Saved entries

◆ ◆ ◆ ◆

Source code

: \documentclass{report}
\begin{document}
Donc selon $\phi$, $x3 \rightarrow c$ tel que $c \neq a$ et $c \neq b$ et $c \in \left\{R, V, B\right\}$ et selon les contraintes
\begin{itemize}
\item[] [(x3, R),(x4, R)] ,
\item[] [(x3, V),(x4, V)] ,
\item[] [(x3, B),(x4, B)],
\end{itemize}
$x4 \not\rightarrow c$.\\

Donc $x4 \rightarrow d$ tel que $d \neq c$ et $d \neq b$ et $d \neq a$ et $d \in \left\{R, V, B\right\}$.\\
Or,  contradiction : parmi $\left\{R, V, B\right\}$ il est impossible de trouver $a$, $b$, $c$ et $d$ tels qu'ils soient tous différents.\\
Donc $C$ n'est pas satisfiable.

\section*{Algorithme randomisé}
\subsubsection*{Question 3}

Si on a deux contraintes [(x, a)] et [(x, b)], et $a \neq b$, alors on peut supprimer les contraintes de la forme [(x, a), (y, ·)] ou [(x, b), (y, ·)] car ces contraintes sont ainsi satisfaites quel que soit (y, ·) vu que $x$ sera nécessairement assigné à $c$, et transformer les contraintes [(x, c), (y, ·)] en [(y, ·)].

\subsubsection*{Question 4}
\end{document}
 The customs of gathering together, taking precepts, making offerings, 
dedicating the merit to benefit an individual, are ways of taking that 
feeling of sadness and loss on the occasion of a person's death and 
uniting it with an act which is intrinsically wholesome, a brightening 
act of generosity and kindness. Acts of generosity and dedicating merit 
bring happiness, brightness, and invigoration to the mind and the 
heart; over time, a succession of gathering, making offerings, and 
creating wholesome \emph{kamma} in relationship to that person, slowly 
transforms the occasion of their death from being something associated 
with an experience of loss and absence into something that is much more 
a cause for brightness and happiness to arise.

◆ ◆ ◆ ◆

__Assignment__
Set down every entry exactly as it appears.

__Answer area__
Source code

: \documentclass{report}
\begin{document}
Donc selon $\phi$, $x3 \rightarrow c$ tel que $c \neq a$ et $c \neq b$ et $c \in \left\{R, V, B\right\}$ et selon les contraintes
\begin{itemize}
\item[] [(x3, R),(x4, R)] ,
\item[] [(x3, V),(x4, V)] ,
\item[] [(x3, B),(x4, B)],
\end{itemize}
$x4 \not\rightarrow c$.\\

Donc $x4 \rightarrow d$ tel que $d \neq c$ et $d \neq b$ et $d \neq a$ et $d \in \left\{R, V, B\right\}$.\\
Or,  contradiction : parmi $\left\{R, V, B\right\}$ il est impossible de trouver $a$, $b$, $c$ et $d$ tels qu'ils soient tous différents.\\
Donc $C$ n'est pas satisfiable.

\section*{Algorithme randomisé}
\subsubsection*{Question 3}

Si on a deux contraintes [(x, a)] et [(x, b)], et $a \neq b$, alors on peut supprimer les contraintes de la forme [(x, a), (y, ·)] ou [(x, b), (y, ·)] car ces contraintes sont ainsi satisfaites quel que soit (y, ·) vu que $x$ sera nécessairement assigné à $c$, et transformer les contraintes [(x, c), (y, ·)] en [(y, ·)].

\subsubsection*{Question 4}
\end{document}
 The customs of gathering together, taking precepts, making offerings, 
dedicating the merit to benefit an individual, are ways of taking that 
feeling of sadness and loss on the occasion of a person's death and 
uniting it with an act which is intrinsically wholesome, a brightening 
act of generosity and kindness. Acts of generosity and dedicating merit 
bring happiness, brightness, and invigoration to the mind and the 
heart; over time, a succession of gathering, making offerings, and 
creating wholesome \emph{kamma} in relationship to that person, slowly 
transforms the occasion of their death from being something associated 
with an experience of loss and absence into something that is much more 
a cause for brightness and happiness to arise.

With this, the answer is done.